Re: Resumable clone/Gittorrent (again)

Maaartin-1 <grajcar1@xxxxxxxxx> · Thu, 06 Jan 2011 04:34:51 +0100

On 11-01-06 02:32, Nguyen Thai Ngoc Duy wrote:
> On Thu, Jan 6, 2011 at 6:28 AM, Maaartin <grajcar1@xxxxxxxxx> wrote:
>> Nguyen Thai Ngoc Duy <pclouds <at> gmail.com> writes:

>> I haven't read the whole other thread yet, but what about going the other way
>> round? Use a single commit as a chain, create deltas assuming that all
>> ancestors are already available. The packs may arrive out of order, so the
>> decompression may have to wait. The number of commits may be one order of
>> magnitude larger than the the number of paths (there are currently 2254 paths
>> and 24235 commits in git.git), so grouping consequent commits into one larger
>> pack may be useful.
> 
> The number of commits can increase fast. I'd rather have a
> small/stable number over time.

In theory, I could create many commits per seconds.
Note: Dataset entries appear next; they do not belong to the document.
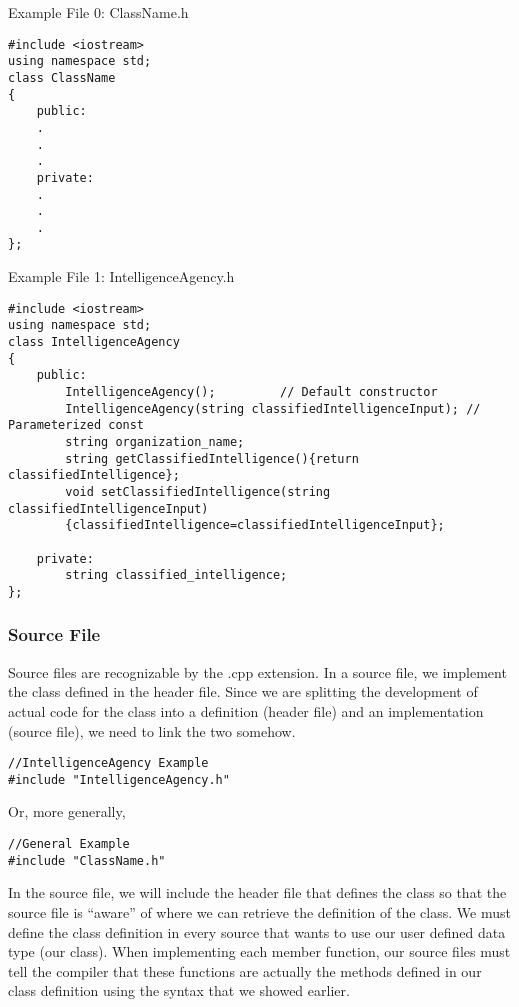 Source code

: \begin{example}
    Example File 0: ClassName.h
    \begin{verbatim}
#include <iostream> 
using namespace std; 
class ClassName 
{ 
    public: 
    . 
    . 
    . 
    private: 
    . 
    . 
    . 
};

    \end{verbatim}
\end{example}

\begin{example}
    Example File 1: IntelligenceAgency.h
    \begin{verbatim}
#include <iostream> 
using namespace std; 
class IntelligenceAgency
{
    public:
        IntelligenceAgency();         // Default constructor
        IntelligenceAgency(string classifiedIntelligenceInput); // Parameterized const
        string organization_name;
        string getClassifiedIntelligence(){return classifiedIntelligence};
        void setClassifiedIntelligence(string classifiedIntelligenceInput)
        {classifiedIntelligence=classifiedIntelligenceInput};

    private:
        string classified_intelligence;
};
    \end{verbatim}
\end{example}

\subsubsection{Source File}

Source files are recognizable by the .cpp extension. In a source file, we implement the class defined in the header file. Since we are splitting the development of actual code for the class into a definition (header file) and an implementation (source file), we need to link the two somehow.

\begin{verbatim}
//IntelligenceAgency Example
#include "IntelligenceAgency.h"
\end{verbatim}

Or, more generally,

\begin{verbatim}
//General Example
#include "ClassName.h"
\end{verbatim}

In the source file, we will include the header file that defines the class so that the source file is “aware” of where we can retrieve the definition of the class. We must define the class definition in every source that wants to use our user defined data type (our class). When implementing each member function, our source files must tell the compiler that these functions are actually the methods defined in our class definition using the syntax that we showed earlier.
I could create many
unique paths per seconds, too. But I don't think it really happens. I do
know no larger repository than git.git and I don't want to download it
just to see how many commits, paths, and object it contains, but I'd
suppose it's less than one million commits, which should be manageable,
especially when commits get grouped together as I described below.

> And commits depend on other commits so
> you can't verify a commit until you have got all of its parents. That
> does apply to file, but then this file chain does not interfere other
> file chains.

That's true, but the verification is something done locally on the
client, it consumes no network traffic and no server resources, so I
consider it to be cheap. I need less than half a minute (using only a
single core) for verifying of the whole git.git repository (36 MB). This
is no problem, even when it had to wait until the download finishes. I'm
sure, the OP of [1] would be happy if he could wait for this.

>> The advantage is that the packs stays stable over time, you may create them
>> using the most aggressive and time-consuming settings and store them forever.
>> You could create packs for single commits, packs for non-overlapping
>> consecutive pairs of them, for non-overlapping pairs of pairs, etc. I mean with
>> commits numbered 0, 1, 2, ... create packs [0,1], [2,3], ..., [0,3], [4,7],
>> etc. The reason for this is obviously to allow reading groups of commits from
>> different servers so that they fit together (similar to Buddy memory
>> allocation). Of course, there are things like branches bringing chaos in this
>> simple scheme, but I'm sure this can be solved somehow.
> 
> Pack encoding can change.

I see I didn't explain it clear enough (or am missing something
completely). I know why the packs normally used by git can't be used for
this purpose. Let me retry: Let's assume there's a commit chain
A-B-C-D-E-F-..., the client has already commit B and requests commit F.
It may send requests to up to 4 servers, asking for C, D, E, and F,
respectively. The server being asked for E _creates_ a pack containing
all the information needed to create E given _all of_ A, B, C, D. As
base for any blob/whatever in E it may choose any blob contained in any
of these commits. Of course, it may also choose a blob already packed in
this pack. It may not choose any other blob, so any client having all
ancestors of E can use the pack. Different server and/or program
versions may create different packs for E, but all of them are
_interchangeable_. Because of this, it makes sense to _store_ it for
future reuse.

Compared to the way git packing normally works, this is a restriction,
but I don't think it leads to significantly worse compression. You guys
working on git can confirm or disprove it.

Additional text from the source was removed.